Hollywood fabrikası belirli aralıklarla yeni oyuncular üretip, onları çok iyi şekilde kullanmayı/pazarlamayı başarıyor. Bir oyuncuyu düzenli aralıklarla çeşitli projelerde görüyoruz ve bir süre sonra o isme aşinalıktan öte bir yakınlık hissetmeye başlıyoruz.
Bu oyunculardan birisi de Leonardo DiCaprio’ya benzettiğim Chris Pine. Pine, Amerika’nın yeni dönemdeki çalışkan(!) oyuncularından. 2014 yılında kısa, uzun ve televizyon dizisi olmak üzere toplam 7 projede, 2015 yılında ise ikisi televizyon dizisi olmak üzere 3 projede yer almış. 2016 yılında ise şimdilik 4 projesi görünüyor. 2017’de vizyona girmesi planlanan bir filmin çekimlerine ise şimdiden başlamışlar.

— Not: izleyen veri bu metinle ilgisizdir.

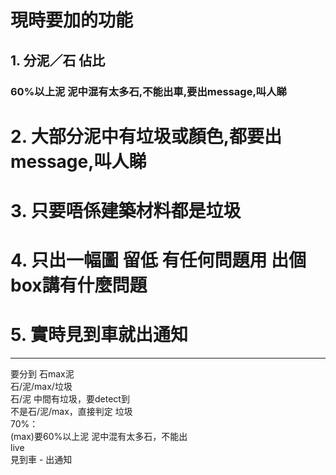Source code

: # 現時要加的功能
## 1. 分泥／石 佔比 
### 60%以上泥 泥中混有太多石,不能出車,要出message,叫人睇
# 2.    大部分泥中有垃圾或顏色,都要出message,叫人睇
# 3.	只要唔係建築材料都是垃圾 
# 4.	只出一幅圖 留低 有任何問題用 出個box講有什麼問題
# 5.	實時見到車就出通知

<hr />

要分到 石max泥 <br />
石/泥/max/垃圾 <br />
石/泥 中間有垃圾，要detect到 <br />
不是石/泥/max，直接判定 垃圾 <br />
70%： <br />
(max)要60%以上泥 泥中混有太多石，不能出 <br />
live <br />
見到車 - 出通知 <br />


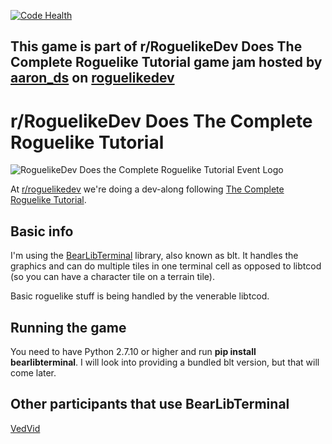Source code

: [![Code Health](https://landscape.io/github/Zireael07/roguelikedev-does-the-complete-roguelike-tutorial/master/landscape.svg?style=flat)](https://landscape.io/github/Zireael07/roguelikedev-does-the-complete-roguelike-tutorial/master)

## This game is part of r/RoguelikeDev Does The Complete Roguelike Tutorial game jam hosted by [aaron_ds](https://www.reddit.com/user/aaron_ds) on [roguelikedev](www.reddit/com/r/roguelikedev)

# r/RoguelikeDev Does The Complete Roguelike Tutorial

![RoguelikeDev Does the Complete Roguelike Tutorial Event Logo](https://i.imgur.com/ksc9EW3.png)

At [r/roguelikedev](https://www.reddit.com/r/roguelikedev/) we're doing a dev-along following [The Complete Roguelike Tutorial](http://www.roguebasin.com/index.php?title=Complete_Roguelike_Tutorial,_using_python%2Blibtcod).

## Basic info

I'm using the [BearLibTerminal](https://bitbucket.org/cfyzium/bearlibterminal/overview) library, also known as blt. It handles the graphics and can do multiple tiles in one terminal cell as opposed to libtcod (so you can have a character tile on a terrain tile).

Basic roguelike stuff is being handled by the venerable libtcod.

## Running the game

You need to have Python 2.7.10 or higher and run **pip install bearlibterminal**. I will look into providing a bundled blt version, but that will come later.

## Other participants that use BearLibTerminal
[VedVid](https://github.com/VedVid/roguelikedev-does-the-complete-roguelike-tutorial)
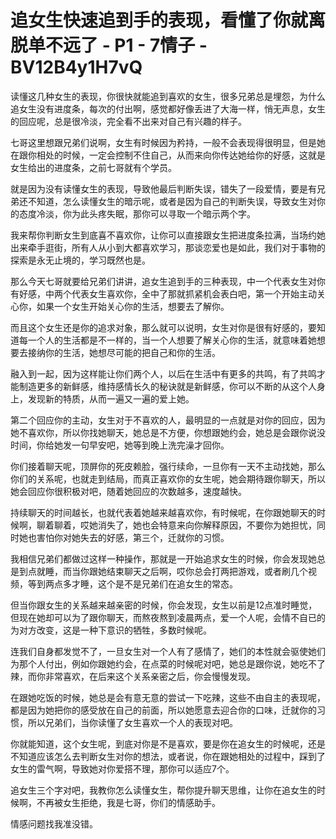 # 追女生快速追到手的表现，看懂了你就离脱单不远了 - P1 - 7情子 - BV12B4y1H7vQ

读懂这几种女生的表现，你很快就能追到喜欢的女生，很多兄弟总是埋怨，为什么追女生没有进度条，每次的付出啊，感觉都好像丢进了大海一样，悄无声息，女生的回应呢，总是很冷淡，完全看不出来对自己有兴趣的样子。

七哥这里想跟兄弟们说啊，女生有时候因为矜持，一般不会表现得很明显，但是她在跟你相处的时候，一定会控制不住自己，从而来向你传达她给你的好感，这就是女生给出的进度条，之前七哥就有个学员。

就是因为没有读懂女生的表现，导致他最后判断失误，错失了一段爱情，要是有兄弟还不知道，怎么读懂女生的暗示呢，或者是因为自己的判断失误，导致女生对你的态度冷淡，你为此头疼失眠，那你可以寻取一个暗示两个字。

我来帮你判断女生到底喜不喜欢你，让你可以直接跟女生把进度条拉满，当场约她出来牵手逛街，所有人从小到大都喜欢学习，那谈恋爱也是如此，我们对于事物的探索是永无止境的，学习既然也是。

那么今天七哥就要给兄弟们讲讲，追女生追到手的三种表现，中一个代表女生对你有好感，中两个代表女生喜欢你，全中了那就抓紧机会表白吧，第一个开始主动关心你，如果一个女生开始关心你的生活，想要去了解你。

而且这个女生还是你的追求对象，那么就可以说明，女生对你是很有好感的，要知道每一个人的生活都是不一样的，当一个人想要了解关心你的生活，就意味着她想要去接纳你的生活，她想尽可能的把自己和你的生活。

融入到一起，因为这样能让你们两个人，以后在生活中有更多的共鸣，有了共鸣才能制造更多的新鲜感，维持感情长久的秘诀就是新鲜感，你可以不断的从这个人身上，发现新的特质，从而一遍又一遍的爱上她。

第二个回应你的主动，女生对于不喜欢的人，最明显的一点就是对你的回应，因为她不喜欢你，所以你找她聊天，她总是不方便，你想跟她约会，她总是会跟你说没时间，你给她发一句早安吧，她等到晚上洗完澡才回你。

你们接着聊天呢，顶屏你的死皮赖脸，强行续命，一旦你有一天不主动找她，那么你们的关系呢，也就走到结局，而真正喜欢你的女生呢，她会期待跟你聊天，所以她会回应你很积极对吧，随着她回应的次数越多，速度越快。

持续聊天的时间越长，也就代表着她越来越喜欢你，有时候呢，在你跟她聊天的时候啊，聊着聊着，哎她消失了，她也会特意来向你解释原因，不要你为她担忧，同时她也害怕你对她失去的好感，第三个，迁就你的习惯。

我相信兄弟们都做过这样一种操作，那就是一开始追求女生的时候，你会发现她总是到点就睡，而当你跟她结束聊天之后啊，哎你总会打两把游戏，或者刷几个视频，等到两点多才睡，这个是不是兄弟们在追女生的常态。

但当你跟女生的关系越来越亲密的时候，你会发现，女生以前是12点准时睡觉，但现在她却可以为了跟你聊天，而熬夜熬到凌晨两点，爱一个人呢，会情不自已的为对方改变，这是一种下意识的牺牲，多数时候呢。

连我们自身都发觉不了，一旦女生对一个人有了感情了，她们的本性就会驱使她们为那个人付出，例如你跟她约会，在点菜的时候呢对吧，她总是跟你说，她吃不了辣，而你非常喜欢，在后来这个关系亲密之后，你会慢慢发现。

在跟她吃饭的时候，她总是会有意无意的尝试一下吃辣，这些不由自主的表现呢，都是因为她把你的感受放在自己的前面，所以她愿意去迎合你的口味，迁就你的习惯，所以兄弟们，当你读懂了女生喜欢一个人的表现对吧。

你就能知道，这个女生呢，到底对你是不是喜欢，要是你在追女生的时候呢，还是不知道应该怎么去判断女生对你的想法，或者说，你在跟她相处的过程中，踩到了女生的雷气啊，导致她对你爱搭不理，那你可以适应7个。

追女生三个字对吧，我教你怎么读懂女生，帮你提升聊天思维，让你在追女生的时候啊，不再被女生拒绝，我是七哥，你们的情感助手。

情感问题找我准没错。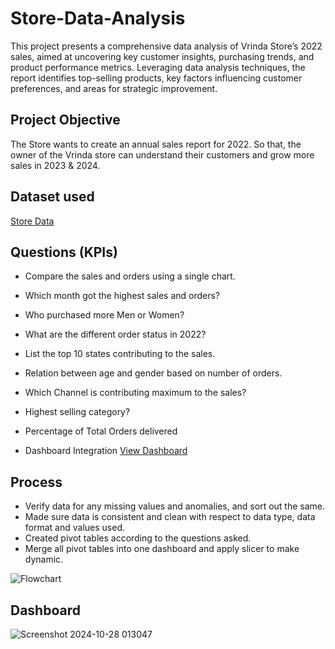 # Store-Data-Analysis
This project presents a comprehensive data analysis of Vrinda Store’s 2022 sales, aimed at uncovering key customer insights, purchasing trends, and product performance metrics. Leveraging data analysis techniques, the report identifies top-selling products, key factors influencing customer preferences, and areas for strategic improvement.

## Project Objective

The Store wants to create an annual sales report for 2022. So that, the owner of the Vrinda store can understand their customers and grow more sales in 2023 & 2024.

## Dataset used

<a href="Store-Data-Analysis.xlsx">Store Data</a>

## Questions (KPIs)
- Compare the sales and orders using a single chart.
- Which month got the highest sales and orders?
- Who purchased more Men or Women?
- What are the different order status in 2022?
- List the top 10 states contributing to the sales.
- Relation between age and gender based on number of orders.
- Which Channel is contributing maximum to the sales?
- Highest selling category?
- Percentage of Total Orders delivered

- Dashboard Integration <a href="Screenshot 2024-10-28 013047.png"> View Dashboard</a>

## Process 
- Verify data for any missing values and anomalies, and sort out the same.
- Made sure data is consistent and clean with respect to data type, data format and values used.
- Created pivot tables according to the questions asked.
- Merge all pivot tables into one dashboard and apply slicer to make dynamic.

![Flowchart](https://github.com/user-attachments/assets/534a6ae8-f86d-423a-b238-7ba6d5b466f1)

## Dashboard


![Screenshot 2024-10-28 013047](https://github.com/user-attachments/assets/2bf0cd8f-9803-496e-bcbe-3a44cbb51a02)

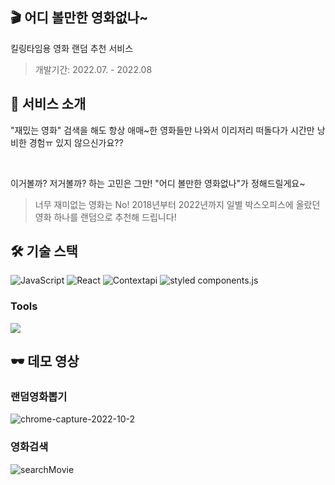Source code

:## 🎬 어디 볼만한 영화없나~

킬링타임용 영화 랜덤 추천 서비스

> 개발기간: 2022.07. - 2022.08

## 🤔 서비스 소개

"재밌는 영화" 검색을 해도 항상 애매~한 영화들만 나와서 이리저리 떠돌다가 시간만 낭비한 경험ㅠ 있지 않으신가요??

<br/>

이거볼까? 저거볼까? 하는 고민은 그만! "어디 볼만한 영화없나"가 정해드릴게요~

> 너무 재미없는 영화는 No! 2018년부터 2022년까지 일별 박스오피스에 올랐던 영화 하나를 랜덤으로 추천해 드립니다!

## 🛠 기술 스택

<div width="80%">
  <img alt="JavaScript" src="https://img.shields.io/badge/JavaScript-F7DF1E.svg?&style=for-the-badge&logo=JavaScript&logoColor=black"/>
  <img alt="React" src="https://img.shields.io/badge/React-2A2C2E.svg?&style=for-the-badge&logo=React&logoColor=61DBFB"/>
  <img alt="Contextapi" src="https://img.shields.io/badge/Contextapi-7649BB.svg?&style=for-the-badge&logo=Contextapi&logoColor=white"/>  <img alt="styled components.js" src="https://img.shields.io/badge/styled components-DB7093?style=for-the-badge&logo=styled-components&logoColor=white"/>
 </div>

### Tools

 <div >
  <img src="https://img.shields.io/badge/Figma-F24E1E?style=for-the-badge&logo=Figma&logoColor=white"/>
</div>

## 🕶 데모 영상

### 랜덤영화뽑기

![chrome-capture-2022-10-2](https://user-images.githubusercontent.com/102936206/199430835-bfb1324e-254c-4d58-9abd-3bac611be482.gif)

### 영화검색

![searchMovie](https://user-images.githubusercontent.com/102936206/199431227-96cd0e36-0959-4eac-91f5-4a87c5d0bdb9.gif)
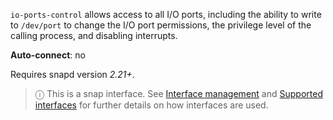 `io-ports-control` allows access to all I/O ports, including the ability to write to `/dev/port` to change the I/O port permissions, the privilege level of the calling process, and disabling interrupts.

**Auto-connect**: no

Requires snapd version _2.21+_.

> ⓘ  This is a snap interface. See [Interface management](/t/interface-management/6154) and [Supported interfaces](/t/supported-interfaces/7744) for further details on how interfaces are used.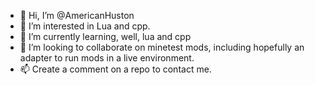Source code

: - 👋 Hi, I’m @AmericanHuston
- 👀 I’m interested in Lua and cpp.
- 🌱 I’m currently learning, well, lua and cpp
- 💞️ I’m looking to collaborate on minetest mods, including hopefully an adapter to run mods in a live environment.
- 📫 Create a comment on a repo to contact me.

<!---
AmericanHuston/AmericanHuston is a ✨ special ✨ repository because its `README.md` (this file) appears on your GitHub profile.
You can click the Preview link to take a look at your changes.
--->
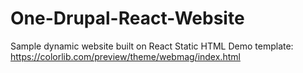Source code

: # One-Drupal-React-Website
Sample dynamic website built on React
Static HTML Demo template: https://colorlib.com/preview/theme/webmag/index.html
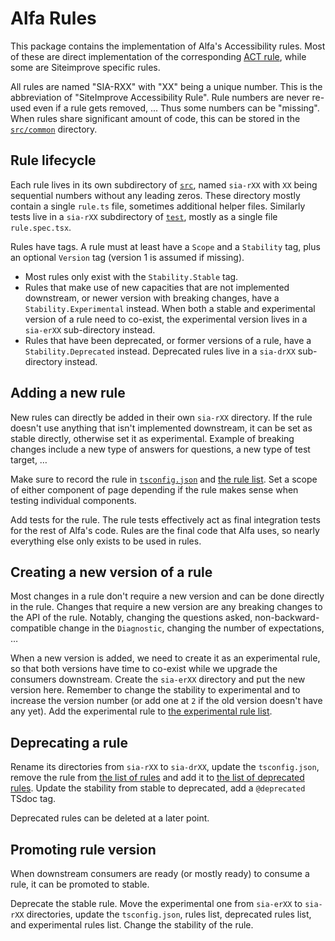 # Alfa Rules

This package contains the implementation of Alfa's Accessibility rules. Most of these are direct implementation of the corresponding [ACT rule](https://www.w3.org/WAI/standards-guidelines/act/rules/), while some are Siteimprove specific rules.

All rules are named "SIA-RXX" with "XX" being a unique number. This is the abbreviation of "SiteImprove Accessibility Rule". Rule numbers are never re-used even if a rule gets removed, … Thus some numbers can be "missing". When rules share significant amount of code, this can be stored in the [`src/common`](./src/common) directory.

## Rule lifecycle

Each rule lives in its own subdirectory of [`src`](./src), named `sia-rXX` with `XX` being sequential numbers without any leading zeros. These directory mostly contain a single `rule.ts` file, sometimes additional helper files. Similarly tests live in a `sia-rXX` subdirectory of [`test`](./test), mostly as a single file `rule.spec.tsx`.

Rules have tags. A rule must at least have a `Scope` and a `Stability` tag, plus an optional `Version` tag (version 1 is assumed if missing).
* Most rules only exist with the `Stability.Stable` tag.
* Rules that make use of new capacities that are not implemented downstream, or newer version with breaking changes, have a `Stability.Experimental` instead. When both a stable and experimental version of a rule need to co-exist, the experimental version lives in a `sia-erXX` sub-directory instead.
* Rules that have been deprecated, or former versions of a rule, have a `Stability.Deprecated` instead. Deprecated rules live in a `sia-drXX` sub-directory instead.

## Adding a new rule

New rules can directly be added in their own `sia-rXX` directory. If the rule doesn't use anything that isn't implemented downstream, it can be set as stable directly, otherwise set it as experimental. Example of breaking changes include a new type of answers for questions, a new type of test target, …

Make sure to record the rule in [`tsconfig.json`](./tsconfig.json) and [the rule list](./src/rules.ts). Set a scope of either component of page depending if the rule makes sense when testing individual components.

Add tests for the rule. The rule tests effectively act as final integration tests for the rest of Alfa's code. Rules are the final code that Alfa uses, so nearly everything else only exists to be used in rules.

## Creating a new version of a rule

Most changes in a rule don't require a new version and can be done directly in the rule. Changes that require a new version are any breaking changes to the API of the rule. Notably, changing the questions asked, non-backward-compatible change in the `Diagnostic`, changing the number of expectations, …

When a new version is added, we need to create it as an experimental rule, so that both versions have time to co-exist while we upgrade the consumers downstream. Create the `sia-erXX` directory and put the new version here. Remember to change the stability to experimental and to increase the version number (or add one at `2` if the old version doesn't have any yet). Add the experimental rule to [the experimental rule list](./src/experimental.ts).

## Deprecating a rule

Rename its directories from `sia-rXX` to `sia-drXX`, update the `tsconfig.json`, remove the rule from 
[the list of rules](./src/rules.ts) and add it to [the list of deprecated rules](./src/deprecated.ts). Update the stability from stable to deprecated, add a `@deprecated` TSdoc tag.

Deprecated rules can be deleted at a later point.

## Promoting rule version 

When downstream consumers are ready (or mostly ready) to consume a rule, it can be promoted to stable.

Deprecate the stable rule. Move the experimental one from `sia-erXX` to `sia-rXX` directories, update the `tsconfig.json`, rules list, deprecated rules list, and experimental rules list. Change the stability of the rule.

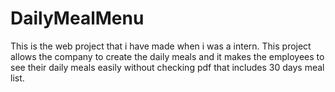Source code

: # DailyMealMenu
This is the web project that i have made when i was a intern. This project allows the company to create the daily meals and it makes the employees to see their daily meals easily without checking pdf that includes 30 days meal list.
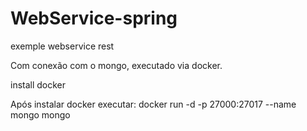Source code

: # WebService-spring

exemple webservice rest

Com conexão com o mongo, executado via docker.

install docker

Após instalar docker executar:
  docker run -d -p 27000:27017 --name mongo mongo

Tabii burada ‘başarılı’dan kastımızın ne olduğunu da açmamız lazım. Kendisine verilen/biçilen rolleri eline yüzüne bulaştırmadan oynamayı başarıyor. Kendisini son olarak 2014’ün Ocak ayında vizyona giren Jack Ryan: Gölge Ajan filminde izlemiştim. Orada da oldukça iyi bir performans sergilemişti.
Gelelim günümüze. Chris Pine bu hafta vizyona giren Zor Saatler (The Finest Hours) filminde başroldeki Bernie Webber karakterini canlandırıyor. Bernie Webber Chatham, Massachusetts’ta bulunan Amerikan Sahil Güvenlik biriminde çalışmaktadır. Bernie ve sevgilisi Miriam (Holliday Grainger) evlilik için gün saymaya başlar ama Bernie’yi uzun ve zorlu bir görev beklemektedir.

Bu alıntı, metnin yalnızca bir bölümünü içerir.